The reason for the abundance of such messages is the General Data Protection Regulation, also known as the GDPR. In 2016, the European Union enacted the GDPR, a sweeping data-protection law, but the EU included a two-year grace period for companies to reach compliance. Now, two years later on May 25, 2018 the EU has begun to enforce their privacy law.
What does the GDPR actually do? The GDPR is forcing companies—everybody from multinationals to small restaurants—to list how they gather and process personal data and to give individuals new or expanded rights to their data. For example, companies need to delete data as soon as it is no longer needed, and individuals will have the right to see, correct, or delete personal information about themselves. What are the consequences of not complying with the GDPR? Companies will lose 4% of their global revenue or $23.4 million, whichever is larger. While the GDPR is exclusive to the EU, because any data that involve individuals in the EU is supposed to be protected, even companies that are not located in Europe have opted to make global changes to their privacy policies.
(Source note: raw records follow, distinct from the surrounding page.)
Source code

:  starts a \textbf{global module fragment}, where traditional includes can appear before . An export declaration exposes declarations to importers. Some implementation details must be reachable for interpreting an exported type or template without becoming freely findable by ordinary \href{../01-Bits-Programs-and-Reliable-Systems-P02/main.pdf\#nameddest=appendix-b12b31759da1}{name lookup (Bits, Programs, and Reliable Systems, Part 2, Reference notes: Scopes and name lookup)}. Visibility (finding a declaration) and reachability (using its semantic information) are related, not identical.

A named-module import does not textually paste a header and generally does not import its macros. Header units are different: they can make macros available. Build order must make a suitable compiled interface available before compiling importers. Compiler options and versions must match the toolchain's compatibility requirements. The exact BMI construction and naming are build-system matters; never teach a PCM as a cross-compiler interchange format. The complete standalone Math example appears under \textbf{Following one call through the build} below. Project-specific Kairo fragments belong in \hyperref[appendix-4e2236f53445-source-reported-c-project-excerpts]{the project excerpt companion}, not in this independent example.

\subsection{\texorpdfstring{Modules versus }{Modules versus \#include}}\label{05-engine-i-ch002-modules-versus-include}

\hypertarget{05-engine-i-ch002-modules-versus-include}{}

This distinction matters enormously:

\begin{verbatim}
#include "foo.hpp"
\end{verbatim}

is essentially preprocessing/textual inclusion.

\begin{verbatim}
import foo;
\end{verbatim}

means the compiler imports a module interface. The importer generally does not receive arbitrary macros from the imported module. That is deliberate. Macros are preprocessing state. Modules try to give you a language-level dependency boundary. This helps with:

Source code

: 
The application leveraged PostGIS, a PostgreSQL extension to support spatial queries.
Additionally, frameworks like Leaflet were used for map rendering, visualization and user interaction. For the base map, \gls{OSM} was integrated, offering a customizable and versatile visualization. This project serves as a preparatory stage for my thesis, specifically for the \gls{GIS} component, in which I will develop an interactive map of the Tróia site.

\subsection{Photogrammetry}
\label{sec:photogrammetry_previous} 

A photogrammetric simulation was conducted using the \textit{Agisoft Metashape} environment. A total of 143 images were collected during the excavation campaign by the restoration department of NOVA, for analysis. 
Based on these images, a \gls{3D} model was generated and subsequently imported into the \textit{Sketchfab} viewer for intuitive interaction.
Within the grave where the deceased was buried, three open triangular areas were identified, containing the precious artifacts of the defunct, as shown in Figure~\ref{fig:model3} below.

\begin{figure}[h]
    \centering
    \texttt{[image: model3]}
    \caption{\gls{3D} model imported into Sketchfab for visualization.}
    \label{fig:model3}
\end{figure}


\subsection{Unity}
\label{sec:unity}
Even with the two-year grace period, many companies have struggled to reach full compliance by May 25. According to a Capgemini SE survey of 1,000 businesses in March and April, only half of businesses said they were even “largely compliant” at that time; new surveys also suggest 60-85% of companies did not expect to be compliant by May 25. Similarly, companies have been citing heavy expenditures to make the deadline.
Privacy advocates have given the GDPR widespread approval; at the same time, others are wary of what seems like excessive regulation. The law has certainly inspired new discussion about privacy and data, but as to whether it will inspire other countries to enact similar changes is unknown.